Claudio Monteverdi's Venetian Operas features chapters by a group of scholars and performers of varied backgrounds and specialties, who confront the various questions raised by Monteverdi's late operas from an interdisciplinary perspective. The premise of the volume is the idea that constructive dialogue between musicologists and musicians, stage directors and theater historians, as well as philologists and literary critics can shed new light on Monteverdi's two Venetian operas (and their respective librettos, by Badoaro and Busenello), not only at the levels of textual criticism, historical exegesis, and dramaturgy, but also with regard to concrete choices of performance, staging, and mise-en-scène. Following an Introduction setting up the interdisciplinary agenda, the volume comprises two main parts: 'Contexts and Sources' deals with the historical, philosophical, and aesthetic contexts of the works - librettos and scores; 'Performance and Interpretation' offers critical and historical insights regarding the casting, singing, reciting, staging, and conducting of the two operas. This volume will appeal to scholars and researchers in Opera Studies and Music History as well as be of interest to early music performers and all those involved with presenting opera on stage.

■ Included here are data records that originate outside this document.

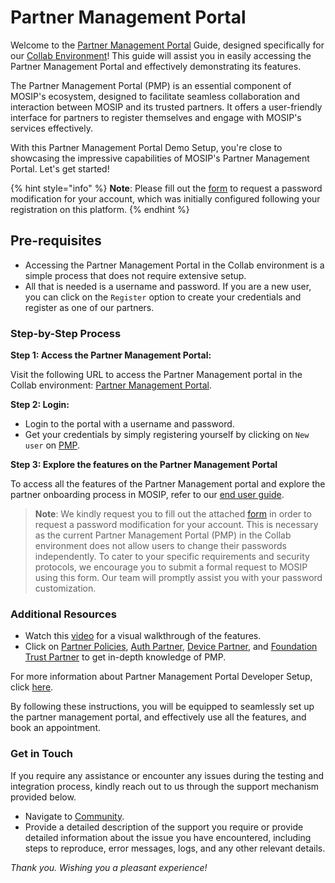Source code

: # Partner Management Portal

Welcome to the [Partner Management Portal](https://docs.mosip.io/1.2.0/modules/partner-management-services) Guide, designed specifically for our [Collab Environment](https://collab.mosip.net/)! This guide will assist you in easily accessing the Partner Management Portal and effectively demonstrating its features.

The Partner Management Portal (PMP) is an essential component of MOSIP's ecosystem, designed to facilitate seamless collaboration and interaction between MOSIP and its trusted partners. It offers a user-friendly interface for partners to register themselves and engage with MOSIP's services effectively.

With this Partner Management Portal Demo Setup, you're close to showcasing the impressive capabilities of MOSIP's Partner Management Portal. Let's get started!

{% hint style="info" %}
**Note**: Please fill out the [form](https://docs.google.com/forms/d/e/1FAIpQLScMpWoX0c1yA8vAxXm1w5M3wlzXh7BC-2l2pD3O4o8coxlBtQ/viewform) to request a password modification for your account, which was initially configured following your registration on this platform.
{% endhint %}

## Pre-requisites

* Accessing the Partner Management Portal in the Collab environment is a simple process that does not require extensive setup.
* All that is needed is a username and password. If you are a new user, you can click on the `Register` option to create your credentials and register as one of our partners.

### Step-by-Step Process

**Step 1: Access the Partner Management Portal:**

Visit the following URL to access the Partner Management portal in the Collab environment: [Partner Management Portal](https://iam.collab.mosip.net/auth/realms/mosip/protocol/openid-connect/auth?client_id=mosip-pms-client\&redirect_uri=https://api.collab.mosip.net/v1/partnermanager/login-redirect/aHR0cHM6Ly9wbXAuY29sbGFiLm1vc2lwLm5ldC8=\&state=b3feca86-1305-4bec-a861-c074af4bea6a\&response_type=code\&scope=email).

**Step 2: Login:**

* Login to the portal with a username and password.
* Get your credentials by simply registering yourself by clicking on `New user` on [PMP](https://iam.collab.mosip.net/auth/realms/mosip/protocol/openid-connect/auth?client_id=mosip-pms-client\&redirect_uri=https://api.collab.mosip.net/v1/partnermanager/login-redirect/aHR0cHM6Ly9wbXAuY29sbGFiLm1vc2lwLm5ldC8=\&state=b3feca86-1305-4bec-a861-c074af4bea6a\&response_type=code\&scope=email).

**Step 3: Explore the features on the Partner Management Portal**

To access all the features of the Partner Management portal and explore the partner onboarding process in MOSIP, refer to our [end user guide](https://docs.mosip.io/1.2.0/modules/partner-management-services/partner-management-portal).

> **Note**: We kindly request you to fill out the attached [form](https://docs.google.com/forms/d/e/1FAIpQLScMpWoX0c1yA8vAxXm1w5M3wlzXh7BC-2l2pD3O4o8coxlBtQ/viewform) in order to request a password modification for your account. This is necessary as the current Partner Management Portal (PMP) in the Collab environment does not allow users to change their passwords independently. To cater to your specific requirements and security protocols, we encourage you to submit a formal request to MOSIP using this form. Our team will promptly assist you with your password customization.

### Additional Resources

* Watch this [video](https://youtu.be/VseMUIfJ2Y8) for a visual walkthrough of the features.
* Click on [Partner Policies](https://docs.mosip.io/1.2.0/modules/partner-management-services/partner-policies), [Auth Partner](https://docs.mosip.io/1.2.0/modules/partner-management-services/auth-credential-partner), [Device Partner](https://docs.mosip.io/1.2.0/modules/partner-management-services/device-provider-partner), and [Foundation Trust Partner](https://docs.mosip.io/1.2.0/modules/partner-management-services/ftm-partner) to get in-depth knowledge of PMP.

For more information about Partner Management Portal Developer Setup, click [here](https://docs.mosip.io/1.2.0/modules/partner-management-services/partner-management-services-developer-setup).

By following these instructions, you will be equipped to seamlessly set up the partner management portal, and effectively use all the features, and book an appointment.

### Get in Touch

If you require any assistance or encounter any issues during the testing and integration process, kindly reach out to us through the support mechanism provided below.

* Navigate to [Community](https://community.mosip.io/).
* Provide a detailed description of the support you require or provide detailed information about the issue you have encountered, including steps to reproduce, error messages, logs, and any other relevant details.

_Thank you. Wishing you a pleasant experience!_
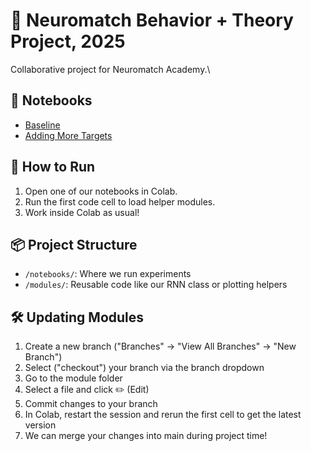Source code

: # 🧠 Neuromatch Behavior + Theory Project, 2025

Collaborative project for Neuromatch Academy.\

## 🧪 Notebooks
- [Baseline](https://colab.research.google.com/github/cathat00/NMA_B-T_Project/blob/main/notebooks/main_notebook.ipynb)
- [Adding More Targets](https://colab.research.google.com/github/cathat00/NMA_B-T_Project/blob/calebs_branch/notebooks/more_targets.ipynb)

## 🚀 How to Run

1. Open one of our notebooks in Colab.
2. Run the first code cell to load helper modules.
3. Work inside Colab as usual!

## 📦 Project Structure

- `/notebooks/`: Where we run experiments
- `/modules/`: Reusable code like our RNN class or plotting helpers

## 🛠️ Updating Modules

1. Create a new branch ("Branches" -> "View All Branches" -> "New Branch")
2. Select ("checkout") your branch via the branch dropdown
3. Go to the module folder
4. Select a file and click ✏️ (Edit)
5. Commit changes to your branch
6. In Colab, restart the session and rerun the first cell to get the latest version
7. We can merge your changes into main during project time!


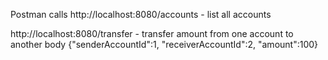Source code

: Postman calls
http://localhost:8080/accounts - list all accounts

http://localhost:8080/transfer - transfer amount from one account to another
body
{"senderAccountId":1, "receiverAccountId":2, "amount":100}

About the Author: ELLEN ROSAND, George A. Saden Professor of Music Emerita at Yale (1992-2014), is the author of Opera in Seventeenth-Century Venice: The Creation of a Genre (1991), and Monteverdi's Last Operas: A Venetian Trilogy (2007). She also edited Readying Cavalli's Operas for the Stage (2013), is General Editor of Cavalli Opere, a critical edition of the operas of Francesco Cavalli, and founded the Yale Baroque Opera Project, an undergraduate opera company, in 2006, with the support of a Distinguished Achievement Award from the Andrew W. Mellon Foundation
Stefano La Via is Professor of "Storia della Poesia per musica" and "Storia della Canzone d'autore" at the University of Pavia, Department of Musicology and Cultural Heritage (Cremona). Educated at the Universities of Rome and Princeton, he has published essays on the relationship between poetry and music in various historical periods, with particular reference to 16th-century Madrigal, 17th-/18th-century Opera, Auteur Song in Europe and the Americas.